Amery tomorrow, on the lines on which I wrote to you in my last letter.
CONSERVATIVE PARTY
I am addressing their Imperial Affairs Committee tonight and will send you an account of the meeting by the next mail.
TRADE UNIONS
Owing to the extreme pressure of Imperial Economic Committee work, I have not completed the memorandum for Mr. Appleton [5], the General Secretary, but shall be able to forward you a copy by next mail.
MR. AMERY’S SPEECH
I enclose copy of a speech by Mr. Amery which will, I think, interest you, especially the reference to Labour. In this connection I am also enclosing a Parliamentary question and answer with a series of supplementaries about International action on the hours of labour.
AUSTRALIAN CANNED FRUIT
I have read with a good deal of interest some Australian newspaper cuttings about the shipment of badly graded canned fruit. I noticed that it was stated that Australian canners adopt one standard of grading for the Australian market and another for export. I am convinced that if this practice is continued it will prove impossible to achieve really high standards of excellence for export. The Australian canner is already handicapped by the fact that his canning season is far shorter than in the United States of America, where canners process vegetables and keep their plants employed for more months than most of ours can work.
Under these circumstances if canners want to attain a high general level of excellence, all fruit should be graded on one established system whether intended for export or not. This matter is not my business save in so far as a bad record for any Australian product on the British market has an unfavourable influence on other products.
SHIPPING
I enclose copy of an article on Shipping from the ‘Economist’ for February 2oth. [6] I think it will interest you but I have marked the portions to which I desire to draw your attention. Doubtless shipowners have a pretty solid case against Australia after the strike but the figures of freight rates appeared to me to be interesting.
JOINT PUBLICITY SCHEME
I have been very interested in the definite proposals on this subject and I hope that the scheme will be the prelude to some definite linking together of the activities of the various boards.

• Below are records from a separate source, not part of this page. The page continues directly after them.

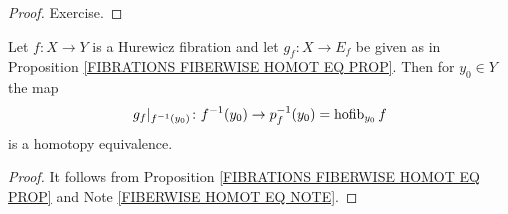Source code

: \begin{proof}
Exercise.
\end{proof}

\begin{corollary}
\label{FIBER VS HOFIBER COROLLARY}
Let $f\colon X \to Y$ is a Hurewicz fibration and let $g_{f}\colon X \to E_{f}$ 
be given as in Proposition \ref{FIBRATIONS FIBERWISE HOMOT EQ PROP}. 
Then for $y_{0}\in Y$ the map 
\[
g_{f}|_{f^{-1}(y_{0})}\colon f^{-1}(y_{0}) \to p_{f}^{-1}(y_{0}) = \operatorname{hofib}_{y_{0}}f
\]
is a homotopy equivalence.
\end{corollary}

\begin{proof}
It follows from Proposition \ref{FIBRATIONS FIBERWISE HOMOT EQ PROP}
and Note \ref{FIBERWISE HOMOT EQ NOTE}. 
\end{proof}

Rumour in Australia House has it that your Government is going to introduce Export Control legislation on meat, canned fruit and fresh fruit. Whether this is the case or not, I naturally do not know, but if it should be then I feel very strongly that general policy should be in the hands of a body representative of all interests. Any one of the London Agencies could, by quite a little folly, raise a storm here which would have most unfortunate results. Forsyth [7], of the New Zealand Meat Board, is living in fear and trembling of the New Zealand Dairy Produce Control Board, because he fears a foolishly forward policy from them. It seems to me that if you increase the number of Control Boards, you should arrange that, just as Publicity has been taken over on a joint basis, so general policy should be taken over.

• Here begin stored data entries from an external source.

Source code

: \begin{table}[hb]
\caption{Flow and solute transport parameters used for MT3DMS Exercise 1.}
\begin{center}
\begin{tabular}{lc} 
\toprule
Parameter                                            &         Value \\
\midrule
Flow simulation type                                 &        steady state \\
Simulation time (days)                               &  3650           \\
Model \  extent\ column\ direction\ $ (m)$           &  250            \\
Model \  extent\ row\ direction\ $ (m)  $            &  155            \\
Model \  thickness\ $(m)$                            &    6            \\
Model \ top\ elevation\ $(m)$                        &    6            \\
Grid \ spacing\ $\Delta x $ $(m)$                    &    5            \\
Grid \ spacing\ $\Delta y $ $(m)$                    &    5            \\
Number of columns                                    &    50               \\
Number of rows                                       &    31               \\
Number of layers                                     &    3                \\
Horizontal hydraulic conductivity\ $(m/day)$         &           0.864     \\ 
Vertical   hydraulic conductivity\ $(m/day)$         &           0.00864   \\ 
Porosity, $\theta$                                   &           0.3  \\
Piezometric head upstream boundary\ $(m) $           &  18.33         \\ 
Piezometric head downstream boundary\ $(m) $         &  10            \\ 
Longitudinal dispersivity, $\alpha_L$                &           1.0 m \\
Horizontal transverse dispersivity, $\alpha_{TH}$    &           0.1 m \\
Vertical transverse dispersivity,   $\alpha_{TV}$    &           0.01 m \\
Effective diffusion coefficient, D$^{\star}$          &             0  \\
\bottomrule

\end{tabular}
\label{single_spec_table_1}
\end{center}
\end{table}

Yours sincerely, F. L. MCDOUGALL
_1 Leopold Amery, Secretary for the Colonies and for Dominion Affairs.
2 See note 3 to Letter 27.
3 Sir Halford Mackinder, Chairman of the Imperial Economic Committee.

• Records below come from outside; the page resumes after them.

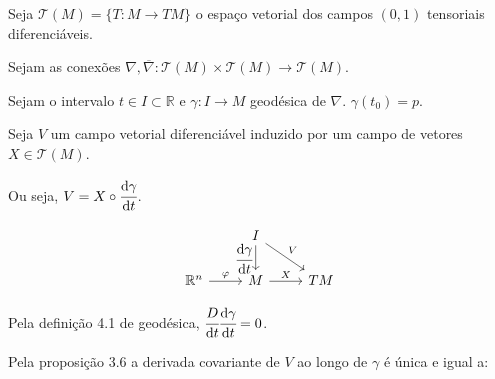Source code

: \documentclass[10pt,a4paper]{article}
\begin{document}
		\begin{center}
		\end{center}

		Seja $\mathcal{T}(M) = \{ T: M \rightarrow TM \}$ o espa\c{c}o vetorial dos campos $(0,1)$ tensoriais diferenci\'aveis.

		Sejam as conex\~oes $\nabla, \overline{\nabla}: \mathcal{T}(M) \times \mathcal{T}(M) \rightarrow \mathcal{T}(M)$.

		Sejam o intervalo $t \in I \subset \mathbb{R}$ e $\gamma : I \rightarrow M$ geod\'esica de $\nabla$. $\gamma(t_0) = p$.

		Seja $V$ um campo vetorial diferenci\'avel induzido por um campo de vetores $X \in \mathcal{T}(M)$.

		Ou seja, $V = X \circ \cfrac{\mathrm{d} \gamma}{\mathrm{d} t}$.

		\[
		\begin{tikzcd}
		& I \arrow[swap]{d}{\cfrac{\mathrm{d} \gamma}{\mathrm{d} t}} \arrow{rd}{V} &  \\
		\mathbb{R}^n \arrow{r}{\varphi} & M \arrow{r}{X} & TM
		\end{tikzcd}
		\]

		Pela defini\c{c}\~ao 4.1 de geod\'esica, $\cfrac{D}{\mathrm{d} t} \cfrac{\mathrm{d} \gamma}{\mathrm{d} t} = 0$.

		Pela proposi\c{c}\~ao 3.6 a derivada covariante de $V$ ao longo de $\gamma$  \'e \'unica e igual a:
\end{document}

4 Presumably H. Broadley, Secretary to the Imperial Economic Committee.
5 W. A. Appleton, Secretary of the General Federation of Trade Unions.
6 Economist, vol. C11, no. 4304, PP. 344-6. The article dealt with the decline in shipping in 1925. Figures quoted showed that while estimated average freight rates on most routes were significantly lower in 1925 than in 1922-24, the rate for the U.K.-Australia route had marginally increased.
7 R. S. Forsyth, New Zealand representative on the Imperial Economic Committee.